Preparing for the Coming of Christ

Florentine mosaic Last Judgement of about 1300Image via Wikipedia

Today is the Sunday of the Holy Fathers of our Lord Jesus Christ.  It is also the Sunday before the Nativity of our Lord; so this season of preparation for the celebration of His coming in the flesh is drawing to an end.  Has everyone finished their shopping? 

Unfortunately, that seems to be the highlight of this holiday – actually, we should say, “holy day,” which is the origin of the word, “holiday”:  feasting, parties, decorations, presents – and let me say that there is nothing wrong with any of these things.  But it is easy for us to lose sight of what we are celebrating, and lose our connection to the holy with our focus on the earthly side of the holiday.  We need to remember first that Christmas – again, more properly called, the Nativity of our Lord – is not the culmination of the Christian life, or faith, or message.  You wouldn’t know that if you look at how the various holidays are celebrated here in this land, in this culture.  But the Nativity, as important as it is, pales in comparison to the celebration of Pascha.  Now, it’s true:  No Nativity, no Pascha.  But Pascha is the pinnacle, the completion; and the Nativity isn’t even really the beginning of what is finished at Pascha.  The beginning of the work of bringing about our salvation is the feast of the Theophany, which we’ll celebrate in a few weeks, some twelve days after the Nativity.  Until that time, there was no public ministry on our Lord’s part.  After that time, He begins to proclaim that the kingdom of God is near, gathering followers and disciples, working miracles, healing the sick, and starting down the road that will lead to Gethsemane, death, and resurrection.  If that is the story from beginning to the end, the Nativity is the prologue, the introduction, letting us see how the story itself is set in motion.

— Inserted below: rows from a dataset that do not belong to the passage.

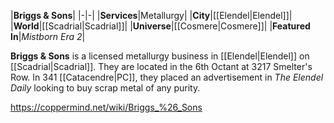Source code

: |**Briggs & Sons**|
|-|-|
|**Services**|Metallurgy|
|**City**|[[Elendel\|Elendel]]|
|**World**|[[Scadrial\|Scadrial]]|
|**Universe**|[[Cosmere\|Cosmere]]|
|**Featured In**|*Mistborn Era 2*|

**Briggs & Sons** is a licensed metallurgy business in [[Elendel\|Elendel]] on [[Scadrial\|Scadrial]]. They are located in the 6th Octant at 3217 Smelter's Row.
In 341 [[Catacendre\|PC]], they placed an advertisement in *The Elendel Daily* looking to buy scrap metal of any purity.



https://coppermind.net/wiki/Briggs_%26_Sons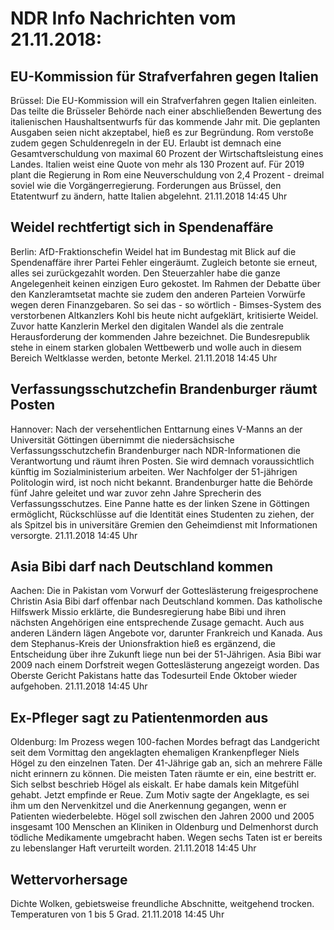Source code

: # NDR Info Nachrichten vom 21.11.2018:


## EU-Kommission für Strafverfahren gegen Italien
Brüssel: Die EU-Kommission will ein Strafverfahren gegen Italien einleiten. Das teilte die Brüsseler Behörde nach einer abschließenden Bewertung des italienischen Haushaltsentwurfs für das kommende Jahr mit. Die geplanten Ausgaben seien nicht akzeptabel, hieß es zur Begründung. Rom verstoße zudem gegen Schuldenregeln in der EU. Erlaubt ist demnach eine Gesamtverschuldung von maximal 60 Prozent der Wirtschaftsleistung eines Landes. Italien weist eine Quote von mehr als 130 Prozent auf. Für 2019 plant die Regierung in Rom eine Neuverschuldung von 2,4 Prozent - dreimal soviel wie die Vorgängerregierung. Forderungen aus Brüssel, den Etatentwurf zu ändern, hatte Italien abgelehnt. 21.11.2018 14:45 Uhr 

## Weidel rechtfertigt sich in Spendenaffäre
Berlin: AfD-Fraktionschefin Weidel hat im Bundestag mit Blick auf die Spendenaffäre ihrer Partei Fehler eingeräumt. Zugleich betonte sie erneut, alles sei zurückgezahlt worden. Den Steuerzahler habe die ganze Angelegenheit keinen einzigen Euro gekostet. Im Rahmen der Debatte über den Kanzleramtsetat machte sie zudem den anderen Parteien Vorwürfe wegen deren Finanzgebaren. So sei das - so wörtlich - Bimses-System des verstorbenen Altkanzlers Kohl bis heute nicht aufgeklärt, kritisierte Weidel. Zuvor hatte Kanzlerin Merkel den digitalen Wandel als die zentrale Herausforderung der kommenden Jahre bezeichnet. Die Bundesrepublik stehe in einem starken globalen Wettbewerb und wolle auch in diesem Bereich Weltklasse werden, betonte Merkel. 21.11.2018 14:45 Uhr 

## Verfassungsschutzchefin Brandenburger räumt Posten
Hannover: Nach der versehentlichen Enttarnung eines V-Manns an der Universität Göttingen übernimmt die niedersächsische Verfassungsschutzchefin Brandenburger nach NDR-Informationen die Verantwortung und räumt ihren Posten. Sie wird demnach voraussichtlich künftig im Sozialministerium arbeiten. Wer Nachfolger der 51-jährigen Politologin wird, ist noch nicht bekannt. Brandenburger hatte die Behörde fünf Jahre geleitet und war zuvor zehn Jahre Sprecherin des Verfassungsschutzes. Eine Panne hatte es der linken Szene in Göttingen ermöglicht, Rückschlüsse auf die Identität eines Studenten zu ziehen, der als Spitzel bis in universitäre Gremien den Geheimdienst mit Informationen versorgte. 21.11.2018 14:45 Uhr 

## Asia Bibi darf nach Deutschland kommen
Aachen: Die in Pakistan vom Vorwurf der Gotteslästerung freigesprochene Christin Asia Bibi darf offenbar nach Deutschland kommen. Das katholische Hilfswerk Missio erklärte, die Bundesregierung habe Bibi und ihren nächsten Angehörigen eine entsprechende Zusage gemacht. Auch aus anderen Ländern lägen Angebote vor, darunter Frankreich und Kanada. Aus dem Stephanus-Kreis der Unionsfraktion hieß es ergänzend, die Entscheidung über ihre Zukunft liege nun bei der 51-Jährigen. Asia Bibi war 2009 nach einem Dorfstreit wegen Gotteslästerung angezeigt worden. Das Oberste Gericht Pakistans hatte das Todesurteil Ende Oktober wieder aufgehoben. 21.11.2018 14:45 Uhr 

## Ex-Pfleger sagt zu Patientenmorden aus
Oldenburg: Im Prozess wegen 100-fachen Mordes befragt das Landgericht seit dem Vormittag den angeklagten ehemaligen Krankenpfleger Niels Högel zu den einzelnen Taten. Der 41-Jährige gab an, sich an mehrere Fälle nicht erinnern zu können. Die meisten Taten räumte er ein, eine bestritt er. Sich selbst beschrieb Högel als eiskalt. Er habe damals kein Mitgefühl gehabt. Jetzt empfinde er Reue. Zum Motiv sagte der Angeklagte, es sei ihm um den Nervenkitzel und die Anerkennung gegangen, wenn er Patienten wiederbelebte. Högel soll zwischen den Jahren 2000 und 2005 insgesamt 100 Menschen an Kliniken in Oldenburg und Delmenhorst durch tödliche Medikamente umgebracht haben. Wegen sechs Taten ist er bereits zu lebenslanger Haft verurteilt worden. 21.11.2018 14:45 Uhr 

## Wettervorhersage
Dichte Wolken, gebietsweise freundliche Abschnitte, weitgehend trocken. Temperaturen von 1 bis 5 Grad. 21.11.2018 14:45 Uhr 
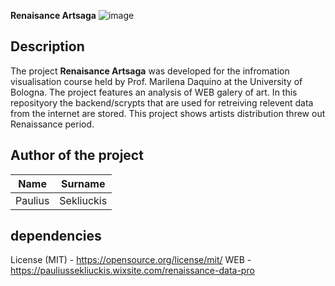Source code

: **Renaisance Artsaga**
![image](https://cdn.britannica.com/41/3341-050-825E2B57/The-Creation-of-Adam-ceiling-fresco-Sistine.jpg)
## Description
The project **Renaisance Artsaga** was developed for the infromation visualisation course held by Prof. Marilena Daquino at the University of Bologna.
The project features an analysis of WEB galery of art. 
In this reposityory the backend/scrypts that are used for retreiving relevent data from the internet are stored.
This project shows artists distribution threw out Renaissance period.

## Author of the project
|     Name          |   Surname         |
|:-----------------:|:-----------------:|
|    Paulius        |   Sekliuckis      |
## dependencies

License (MIT) - https://opensource.org/license/mit/
WEB - https://pauliussekliuckis.wixsite.com/renaissance-data-pro 
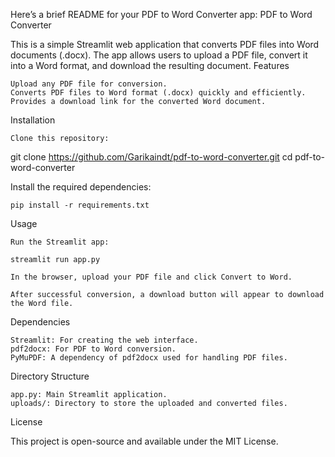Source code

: Here’s a brief README for your PDF to Word Converter app:
PDF to Word Converter

This is a simple Streamlit web application that converts PDF files into Word documents (.docx). The app allows users to upload a PDF file, convert it into a Word format, and download the resulting document.
Features

    Upload any PDF file for conversion.
    Converts PDF files to Word format (.docx) quickly and efficiently.
    Provides a download link for the converted Word document.

Installation

    Clone this repository:

git clone https://github.com/Garikaindt/pdf-to-word-converter.git
cd pdf-to-word-converter

Install the required dependencies:

    pip install -r requirements.txt

Usage

    Run the Streamlit app:

    streamlit run app.py

    In the browser, upload your PDF file and click Convert to Word.

    After successful conversion, a download button will appear to download the Word file.

Dependencies

    Streamlit: For creating the web interface.
    pdf2docx: For PDF to Word conversion.
    PyMuPDF: A dependency of pdf2docx used for handling PDF files.

Directory Structure

    app.py: Main Streamlit application.
    uploads/: Directory to store the uploaded and converted files.

License

This project is open-source and available under the MIT License.
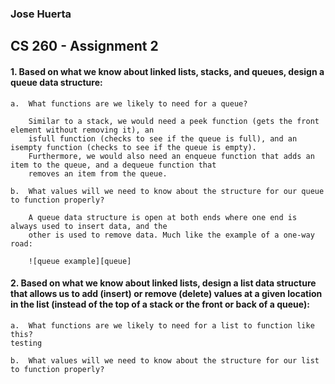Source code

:### Jose Huerta 
CS 260 -
Assignment 2
---
#### 1.  Based on what we know about linked lists, stacks, and queues, design a queue data structure:
    a.  What functions are we likely to need for a queue?
    
        Similar to a stack, we would need a peek function (gets the front element without removing it), an 
        isfull function (checks to see if the queue is full), and an isempty function (checks to see if the queue is empty). 
        Furthermore, we would also need an enqueue function that adds an item to the queue, and a dequeue function that 
        removes an item from the queue.
    
    b.  What values will we need to know about the structure for our queue to function properly?
    
        A queue data structure is open at both ends where one end is always used to insert data, and the 
        other is used to remove data. Much like the example of a one-way road:
        
        ![queue example][queue]

#### 2.  Based on what we know about linked lists, design a list data structure that allows us to add (insert) or remove (delete) values at a given location in the list (instead of the top of a stack or the front or back of a queue):
    a.  What functions are we likely to need for a list to function like this?
    testing
    
    b.  What values will we need to know about the structure for our list to function properly?









[queue]: https://www.tutorialspoint.com/data_structures_algorithms/images/queue_example.jpg


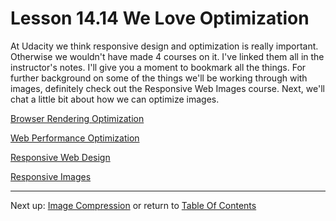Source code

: # Lesson 14.14 We Love Optimization

At Udacity we think responsive design and optimization is really important. Otherwise we wouldn't have made 4 courses on it. I've linked them all in the instructor's notes. I'll give you a moment to bookmark all the things. For further background on some of the things we'll be working through with images, definitely check out the Responsive Web Images course. Next, we'll chat a little bit about how we can optimize images.

[Browser Rendering Optimization](https://www.udacity.com/course/browser-rendering-optimization--ud860)

[Web Performance Optimization](https://www.udacity.com/course/website-performance-optimization--ud884)

[Responsive Web Design](https://www.udacity.com/course/responsive-web-design-fundamentals--ud893)

[Responsive Images](https://www.udacity.com/course/responsive-images--ud882)

- - -
Next up: [Image Compression](ND024_Part3_Lesson14_15.md) or return to [Table Of Contents](./ND024_TableOfContents.md)
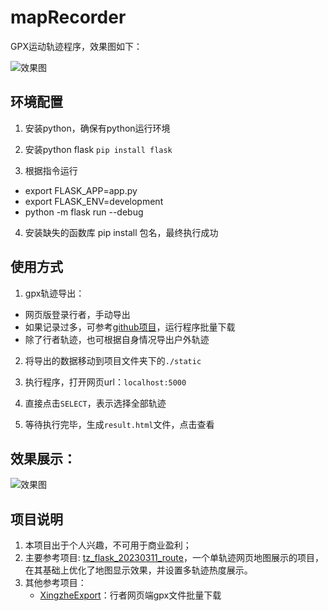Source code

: # mapRecorder
GPX运动轨迹程序，效果图如下：

![效果图](https://pic.imgdb.cn/item/67619b2fd0e0a243d4e58bbd.png)


## 环境配置
1. 安装python，确保有python运行环境

2. 安装python flask
`pip install flask`
3. 根据指令运行
* export FLASK_APP=app.py
* export FLASK_ENV=development
* python -m flask run --debug
4. 安装缺失的函数库 pip install 包名，最终执行成功

## 使用方式
1. gpx轨迹导出：
- 网页版登录行者，手动导出
- 如果记录过多，可参考[github项目](https://github.com/DaThabe/XingzheExport)，运行程序批量下载
- 除了行者轨迹，也可根据自身情况导出户外轨迹

2. 将导出的数据移动到项目文件夹下的`./static`

3. 执行程序，打开网页url：`localhost:5000`

4. 直接点击`SELECT`，表示选择全部轨迹

5. 等待执行完毕，生成`result.html`文件，点击查看

## 效果展示：

![效果图](https://pic.imgdb.cn/item/67619b2fd0e0a243d4e58bbd.png)

## 项目说明
1. 本项目出于个人兴趣，不可用于商业盈利；
2. 主要参考项目: [tz_flask_20230311_route](https://github.com/tztechno/tz_flask_20230311_route)，一个单轨迹网页地图展示的项目，在其基础上优化了地图显示效果，并设置多轨迹热度展示。
3. 其他参考项目：
    - [XingzheExport](https://github.com/DaThabe/XingzheExport)：行者网页端gpx文件批量下载
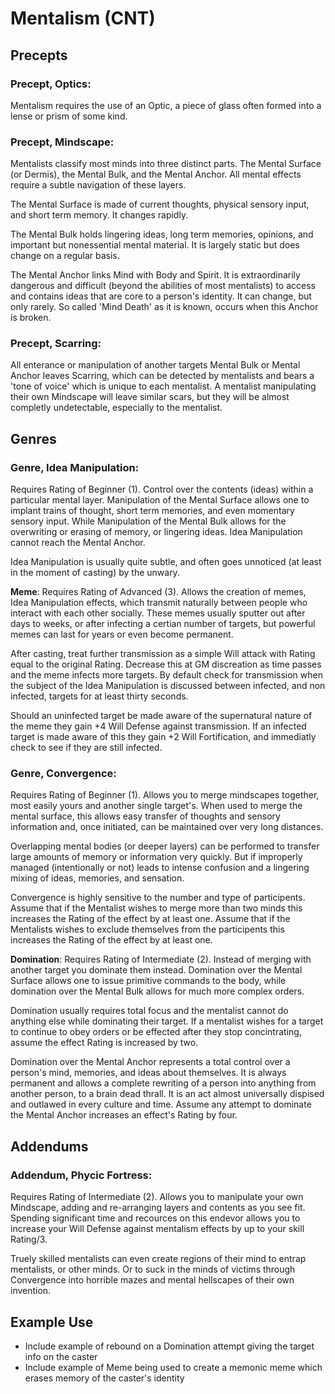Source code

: # Mentalism (CNT)

## Precepts 

### Precept, Optics:
Mentalism requires the use of an Optic, a piece of glass often formed into a lense or prism of some kind.

### Precept, Mindscape:
Mentalists classify most minds into three distinct parts. The Mental Surface (or Dermis), the Mental Bulk, and the Mental Anchor. All mental effects require a subtle navigation of these layers.

The Mental Surface is made of current thoughts, physical sensory input, and short term memory. It changes rapidly.

The Mental Bulk holds lingering ideas, long term memories, opinions, and important but nonessential mental material. It is largely static but does change on a regular basis.

The Mental Anchor links Mind with Body and Spirit. It is extraordinarily dangerous and difficult (beyond the abilities of most mentalists) to access and contains ideas that are core to a person's identity. It can change, but only rarely. So called 'Mind Death' as it is known, occurs when this Anchor is broken.

### Precept, Scarring:
All enterance or manipulation of another targets Mental Bulk or Mental Anchor leaves Scarring, which can be detected by mentalists and bears a 'tone of voice' which is unique to each mentalist. A mentalist manipulating their own Mindscape will leave similar scars, but they will be almost completly undetectable, especially to the mentalist.

## Genres

### Genre, Idea Manipulation: 
Requires Rating of Beginner (1). Control over the contents (ideas) within a particular mental layer. Manipulation of the Mental Surface allows one to implant trains of thought, short term memories, and even momentary sensory input. While Manipulation of the Mental Bulk allows for the overwriting or erasing of memory, or lingering ideas. Idea Manipulation cannot reach the Mental Anchor.

Idea Manipulation is usually quite subtle, and often goes unnoticed (at least in the moment of casting) by the unwary.

**Meme**: Requires Rating of Advanced (3). Allows the creation of memes, Idea Manipulation effects, which transmit naturally between people who interact with each other socially. These memes usually sputter out after days to weeks, or after infecting a certian number of targets, but powerful memes can last for years or even become permanent. 

After casting, treat further transmission as a simple Will attack with Rating equal to the original Rating. Decrease this at GM discreation as time passes and the meme infects more targets. By default check for transmission when the subject of the Idea Manipulation is discussed between infected, and non infected, targets for at least thirty seconds.

Should an uninfected target be made aware of the supernatural nature of the meme they gain +4 Will Defense against transmission. If an infected target is made aware of this they gain +2 Will Fortification, and immediatly check to see if they are still infected.

### Genre, Convergence: 
Requires Rating of Beginner (1). Allows you to merge mindscapes together, most easily yours and another single target's. When used to merge the mental surface, this allows easy transfer of thoughts and sensory information and, once initiated, can be maintained over very long distances. 

Overlapping mental bodies (or deeper layers) can be performed to transfer large amounts of memory or information very quickly. But if improperly managed (intentionally or not) leads to intense confusion and a lingering mixing of ideas, memories, and sensation.

Convergence is highly sensitive to the number and type of participents. Assume that if the Mentalist wishes to merge more than two minds this increases the Rating of the effect by at least one. Assume that if the Mentalists wishes to exclude themselves from the participents this increases the Rating of the effect by at least one.

**Domination**: Requires Rating of Intermediate (2).
Instead of merging with another target you dominate them instead. Domination over the Mental Surface allows one to issue primitive commands to the body, while domination over the Mental Bulk allows for much more complex orders. 

Domination usually requires total focus and the mentalist cannot do anything else while dominating their target. If a mentalist wishes for a target to continue to obey orders or be effected after they stop concintrating, assume the effect Rating is increased by two.

Domination over the Mental Anchor represents a total control over a person's mind, memories, and ideas about themselves. It is always permanent and allows a complete rewriting of a person into anything from another person, to a brain dead thrall. It is an act almost universally dispised and outlawed in every culture and time. Assume any attempt to dominate the Mental Anchor increases an effect's Rating by four.

## Addendums

### Addendum, Phycic Fortress: 
Requires Rating of Intermediate (2). Allows you to manipulate your own Mindscape, adding and re-arranging layers and contents as you see fit. Spending significant time and recources on this endevor allows you to increase your Will Defense against mentalism effects by up to your skill Rating/3. 

Truely skilled mentalists can even create regions of their mind to entrap mentalists, or other minds. Or to suck in the minds of victims through Convergence into horrible mazes and mental hellscapes of their own invention.

## Example Use

 - Include example of rebound on a Domination attempt giving the target info on the caster
 - Include example of Meme being used to create a memonic meme which erases memory of the caster's identity 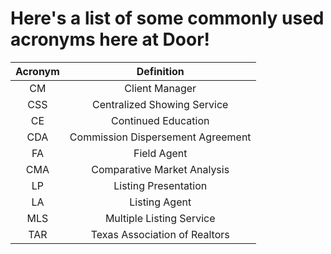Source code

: # Here's a list of some commonly used acronyms here at Door!

| Acronym | Definition |
| :---: | :---: |
| CM | Client Manager |
| CSS | Centralized Showing Service |
| CE | Continued Education |
| CDA | Commission Dispersement Agreement |
| FA | Field Agent |
| CMA | Comparative Market Analysis |
| LP | Listing Presentation |
| LA | Listing Agent |
| MLS | Multiple Listing Service |
| TAR | Texas Association of Realtors |




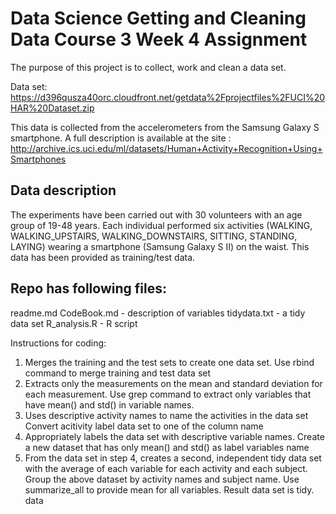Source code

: # Data Science Getting and Cleaning Data Course 3 Week 4 Assignment

The purpose of this project is to collect, work and clean a data set.

Data set:
https://d396qusza40orc.cloudfront.net/getdata%2Fprojectfiles%2FUCI%20HAR%20Dataset.zip

This data is collected from the accelerometers from the Samsung Galaxy S smartphone. A full description is available at the site :
http://archive.ics.uci.edu/ml/datasets/Human+Activity+Recognition+Using+Smartphones

Data description
----------------
The experiments have been carried out with 30 volunteers with an age group of 19-48 years. Each individual performed six activities (WALKING, WALKING_UPSTAIRS, WALKING_DOWNSTAIRS, SITTING, STANDING, LAYING) wearing a smartphone (Samsung Galaxy S II) on the waist. This data has been provided as training/test data.

Repo has following files:
-------------------------
readme.md
CodeBook.md - description of variables
tidydata.txt - a tidy data set
R_analysis.R - R script 


Instructions for coding:
1. Merges the training and the test sets to create one data set.
   Use rbind command to merge training and test data set
2. Extracts only the measurements on the mean and standard deviation for each measurement.
   Use grep command to extract only variables that have mean() and std() in variable names.
3. Uses descriptive activity names to name the activities in the data set
   Convert acitivity label data set to one of the column name
4. Appropriately labels the data set with descriptive variable names.
   Create a new dataset that has only mean() and std() as label variables name
5. From the data set in step 4, creates a second, independent tidy data set with the average of each variable for each activity and each subject.
   Group the above dataset by activity names and subject name. Use summarize_all to provide mean for all variables. Result data set is tidy. data
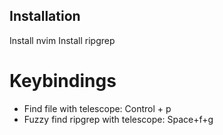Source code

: 
## Installation

Install nvim
Install ripgrep




# Keybindings

 - Find file with telescope: Control + p
 - Fuzzy find ripgrep with telescope: Space+f+g
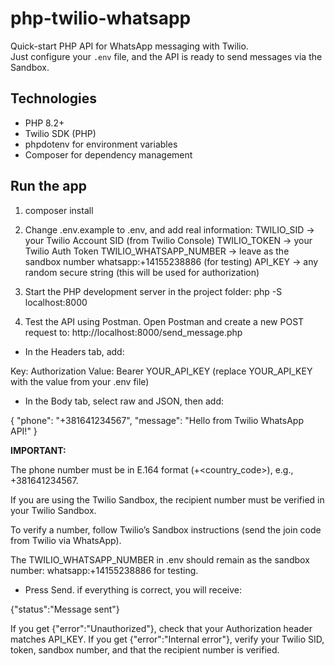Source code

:# php-twilio-whatsapp
Quick-start PHP API for WhatsApp messaging with Twilio.  
Just configure your `.env` file, and the API is ready to send messages via the Sandbox.

## Technologies
- PHP 8.2+
- Twilio SDK (PHP)
- phpdotenv for environment variables
- Composer for dependency management

## Run the app
1. composer install

2. Change .env.example to .env, and add real information:
TWILIO_SID → your Twilio Account SID (from Twilio Console)
TWILIO_TOKEN → your Twilio Auth Token
TWILIO_WHATSAPP_NUMBER → leave as the sandbox number whatsapp:+14155238886 (for testing)
API_KEY → any random secure string (this will be used for authorization)

3. Start the PHP development server in the project folder:
php -S localhost:8000

4. Test the API using Postman. Open Postman and create a new POST request to:
http://localhost:8000/send_message.php

- In the Headers tab, add:

Key: Authorization
Value: Bearer YOUR_API_KEY
(replace YOUR_API_KEY with the value from your .env file)

- In the Body tab, select raw and JSON, then add:

{
  "phone": "+381641234567",
  "message": "Hello from Twilio WhatsApp API!"
}

**IMPORTANT:**

The phone number must be in E.164 format (+<country_code><number>), e.g., +381641234567.

If you are using the Twilio Sandbox, the recipient number must be verified in your Twilio Sandbox.

To verify a number, follow Twilio’s Sandbox instructions (send the join code from Twilio via WhatsApp).

The TWILIO_WHATSAPP_NUMBER in .env should remain as the sandbox number: whatsapp:+14155238886 for testing.

- Press Send. if everything is correct, you will receive:

{"status":"Message sent"}

If you get {"error":"Unauthorized"}, check that your Authorization header matches API_KEY.
If you get {"error":"Internal error"}, verify your Twilio SID, token, sandbox number, and that the recipient number is verified.



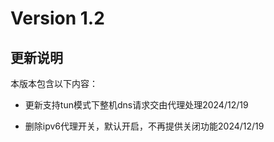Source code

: # Version 1.2

## 更新说明

本版本包含以下内容：

- 更新支持tun模式下整机dns请求交由代理处理2024/12/19
  
- 删除ipv6代理开关，默认开启，不再提供关闭功能2024/12/19
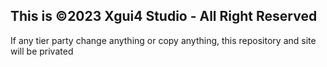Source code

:This is ©️2023 Xgui4 Studio - All Right Reserved
--------------------------------------------------------------------------------
If any tier party change anything or copy anything, this repository and site will be privated 
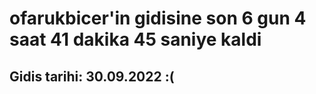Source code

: # ofarukbicer'in gidisine son 6 gun 4 saat 41 dakika 45 saniye kaldi

## Gidis tarihi: 30.09.2022 :(
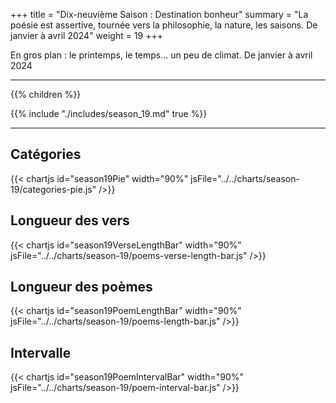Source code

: +++
title = "Dix-neuvième Saison : Destination bonheur"
summary = "La poésie est assertive, tournée vers la philosophie, la nature, les saisons. De janvier à avril 2024"
weight = 19
+++

En gros plan : le printemps, le temps... un peu de climat. De janvier à avril 2024

---
{{% children  %}}

{{% include "./includes/season_19.md" true %}}

---
## Catégories
{{< chartjs id="season19Pie" width="90%" jsFile="../../charts/season-19/categories-pie.js" />}}
## Longueur des vers
{{< chartjs id="season19VerseLengthBar" width="90%" jsFile="../../charts/season-19/poems-verse-length-bar.js" />}}
## Longueur des poèmes
{{< chartjs id="season19PoemLengthBar" width="90%" jsFile="../../charts/season-19/poems-length-bar.js" />}}
## Intervalle
{{< chartjs id="season19PoemIntervalBar" width="90%" jsFile="../../charts/season-19/poem-interval-bar.js" />}}
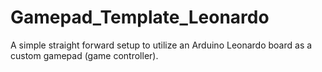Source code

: # Gamepad_Template_Leonardo
A simple straight forward setup to utilize an Arduino Leonardo board as a custom gamepad (game controller).
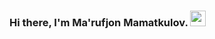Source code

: ### Hi there, I'm Ma'rufjon Mamatkulov. <img src="https://media2.giphy.com/media/gM5qFksULw54NMWyry/giphy.gif?cid=ecf05e475qt2xtir5a47uk98zqmgd1bpepypmbxfvugi1vrm&rid=giphy.gif&ct=s" width="25px">

<!--
**mamatkulov95/mamatkulov95** is a ✨ _special_ ✨ repository because its `README.md` (this file) appears on your GitHub profile.

Here are some ideas to get you started:

- 🔭 I’m currently working on ...
- 🌱 I’m currently learning ...
- 👯 I’m looking to collaborate on ...
- 🤔 I’m looking for help with ...
- 💬 Ask me about ...
- 📫 How to reach me: ...
- 😄 Pronouns: ...
- ⚡ Fun fact: ...
-->
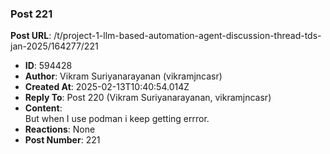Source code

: ### Post 221
**Post URL**: /t/project-1-llm-based-automation-agent-discussion-thread-tds-jan-2025/164277/221
- **ID**: 594428
- **Author**: Vikram Suriyanarayanan (vikramjncasr)
- **Created At**: 2025-02-13T10:40:54.014Z
- **Reply To**: Post 220 (Vikram Suriyanarayanan, vikramjncasr)
- **Content**:  
  But when I use podman i keep getting errror.
- **Reactions**: None
- **Post Number**: 221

The setting in which the Nativity is the highlight, the completion, is the feast celebrated today, the Holy Fathers of the Lord.  From Abraham, Isaac, and Jacob, the patriarchs whose trust in God led them to a new land, the Holy Land, to Moses the Lawgiver, and Joshua and the judges who ruled Israel guided by God, to David the King and the other rulers, to Isaiah, Jeremiah, Daniel, Hosea, Amos, and the prophets, God is at work fulfilling His promise to Adam and Eve and all their descendents.  God made things ready for His people to receive One Who would be prophet, priest, and king:  His Son, whose birth in a cave we celebrate this week.  We see in the Holy Fathers Faith, the Law, and the Prophets, all needed for us to understand Who Christ is, and to receive Him as Lord and Savior, as we should.  We should not lose sight of this, either, even as we make our plans and carry out our celebrations.

Finally, as we celebrate Christ’s coming into the world, for which celebration we have been preparing ourselves in this season, we should always keep in mind that He has promised to return.  We should always be preparing at least as much for His second coming as we do to celebrate His first coming – for unlike the time when He was born in that cave, and laid in a manger, He will return in glory, with His angels; and while this time after His birth is a time of mercy, a time for repentance, a time for the transformation of our lives, then, when He comes again, He comes to judge the living and the dead.  Does anyone want to come to that great and terrible day of Judgment without making some preparations?  I think not; but can we truthfully say that our preparations for that day are even close to being equal to the time and energy and attention we put into the celebration of the Nativity?

Brothers and sisters, it’s later than we think; the time is drawing closer, even if we do not know the day and hour of His return.  As we give thanks to God for the gift of love He has given us by giving us His Son, let us also ask for the grace we need to be ready to rejoice in His presence when He comes again to judge the world.